* Work to complete
In the entries below, find the line with "#### *Advies veiligheidsregio*" and the line with "#### Bereikbaarheid". Print those two and everything between them exactly, and nothing else.

* Exercise inputs
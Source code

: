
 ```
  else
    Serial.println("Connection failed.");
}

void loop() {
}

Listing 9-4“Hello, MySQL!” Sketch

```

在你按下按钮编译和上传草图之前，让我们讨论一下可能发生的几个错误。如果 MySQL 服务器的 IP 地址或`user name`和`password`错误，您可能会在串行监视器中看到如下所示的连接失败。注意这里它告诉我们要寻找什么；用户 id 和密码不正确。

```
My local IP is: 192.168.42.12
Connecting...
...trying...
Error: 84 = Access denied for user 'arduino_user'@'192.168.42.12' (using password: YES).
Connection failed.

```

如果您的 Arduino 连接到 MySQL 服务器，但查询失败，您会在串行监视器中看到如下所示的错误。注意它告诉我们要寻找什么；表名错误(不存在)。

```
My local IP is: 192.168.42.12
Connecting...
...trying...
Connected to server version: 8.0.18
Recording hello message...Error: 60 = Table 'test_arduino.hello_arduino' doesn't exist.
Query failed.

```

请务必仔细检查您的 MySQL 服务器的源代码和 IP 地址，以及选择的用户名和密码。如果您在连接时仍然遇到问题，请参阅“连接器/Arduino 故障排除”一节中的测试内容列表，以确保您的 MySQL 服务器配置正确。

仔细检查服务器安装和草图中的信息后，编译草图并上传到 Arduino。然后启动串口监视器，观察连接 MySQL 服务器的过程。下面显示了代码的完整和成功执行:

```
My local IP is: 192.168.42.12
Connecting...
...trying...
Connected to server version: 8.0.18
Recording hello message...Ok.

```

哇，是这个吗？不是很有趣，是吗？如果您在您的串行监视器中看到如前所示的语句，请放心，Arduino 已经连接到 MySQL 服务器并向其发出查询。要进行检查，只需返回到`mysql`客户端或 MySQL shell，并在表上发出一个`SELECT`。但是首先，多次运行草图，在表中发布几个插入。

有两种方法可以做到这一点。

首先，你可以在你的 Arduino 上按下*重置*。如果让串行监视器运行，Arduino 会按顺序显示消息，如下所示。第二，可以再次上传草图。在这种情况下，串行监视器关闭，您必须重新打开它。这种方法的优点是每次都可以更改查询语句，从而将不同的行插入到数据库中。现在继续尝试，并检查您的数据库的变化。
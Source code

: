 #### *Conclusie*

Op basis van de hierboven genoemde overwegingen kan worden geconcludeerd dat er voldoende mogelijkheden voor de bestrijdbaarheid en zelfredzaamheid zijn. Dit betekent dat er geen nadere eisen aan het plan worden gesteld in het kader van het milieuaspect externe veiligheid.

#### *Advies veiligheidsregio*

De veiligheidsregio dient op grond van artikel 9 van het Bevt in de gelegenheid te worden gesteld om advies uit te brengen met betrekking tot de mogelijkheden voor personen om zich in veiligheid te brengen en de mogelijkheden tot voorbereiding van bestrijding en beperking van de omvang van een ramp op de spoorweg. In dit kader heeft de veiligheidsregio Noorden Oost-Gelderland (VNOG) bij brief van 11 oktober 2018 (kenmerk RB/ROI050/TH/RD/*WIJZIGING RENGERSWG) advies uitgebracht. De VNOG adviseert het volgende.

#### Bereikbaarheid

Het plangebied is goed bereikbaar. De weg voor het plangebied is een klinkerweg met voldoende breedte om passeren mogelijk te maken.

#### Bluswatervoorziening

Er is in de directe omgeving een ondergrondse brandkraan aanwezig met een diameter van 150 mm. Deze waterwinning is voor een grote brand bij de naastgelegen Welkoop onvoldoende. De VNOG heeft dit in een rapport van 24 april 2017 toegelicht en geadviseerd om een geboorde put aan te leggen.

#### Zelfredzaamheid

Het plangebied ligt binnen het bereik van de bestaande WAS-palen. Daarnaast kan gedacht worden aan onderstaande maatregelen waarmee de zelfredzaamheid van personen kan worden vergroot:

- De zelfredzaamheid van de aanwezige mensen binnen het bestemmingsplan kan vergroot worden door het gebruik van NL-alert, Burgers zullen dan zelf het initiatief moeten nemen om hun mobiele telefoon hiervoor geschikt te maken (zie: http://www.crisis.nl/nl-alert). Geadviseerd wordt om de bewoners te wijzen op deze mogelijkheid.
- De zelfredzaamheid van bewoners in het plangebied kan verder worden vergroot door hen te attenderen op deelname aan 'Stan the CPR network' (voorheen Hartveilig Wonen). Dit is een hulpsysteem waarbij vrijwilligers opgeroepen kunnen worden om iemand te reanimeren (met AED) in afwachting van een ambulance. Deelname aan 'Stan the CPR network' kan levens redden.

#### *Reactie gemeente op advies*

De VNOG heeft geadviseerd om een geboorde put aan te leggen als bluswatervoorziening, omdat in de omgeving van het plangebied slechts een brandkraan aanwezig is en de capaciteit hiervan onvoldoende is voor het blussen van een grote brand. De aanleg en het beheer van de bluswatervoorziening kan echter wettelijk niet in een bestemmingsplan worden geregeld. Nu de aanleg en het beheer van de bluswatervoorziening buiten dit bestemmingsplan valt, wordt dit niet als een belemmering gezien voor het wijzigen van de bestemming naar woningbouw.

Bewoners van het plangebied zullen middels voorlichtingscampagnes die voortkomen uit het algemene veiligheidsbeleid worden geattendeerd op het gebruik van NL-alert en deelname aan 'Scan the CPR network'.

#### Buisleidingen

* Written solution
#### *Advies veiligheidsregio*

De veiligheidsregio dient op grond van artikel 9 van het Bevt in de gelegenheid te worden gesteld om advies uit te brengen met betrekking tot de mogelijkheden voor personen om zich in veiligheid te brengen en de mogelijkheden tot voorbereiding van bestrijding en beperking van de omvang van een ramp op de spoorweg. In dit kader heeft de veiligheidsregio Noorden Oost-Gelderland (VNOG) bij brief van 11 oktober 2018 (kenmerk RB/ROI050/TH/RD/*WIJZIGING RENGERSWG) advies uitgebracht. De VNOG adviseert het volgende.

#### Bereikbaarheid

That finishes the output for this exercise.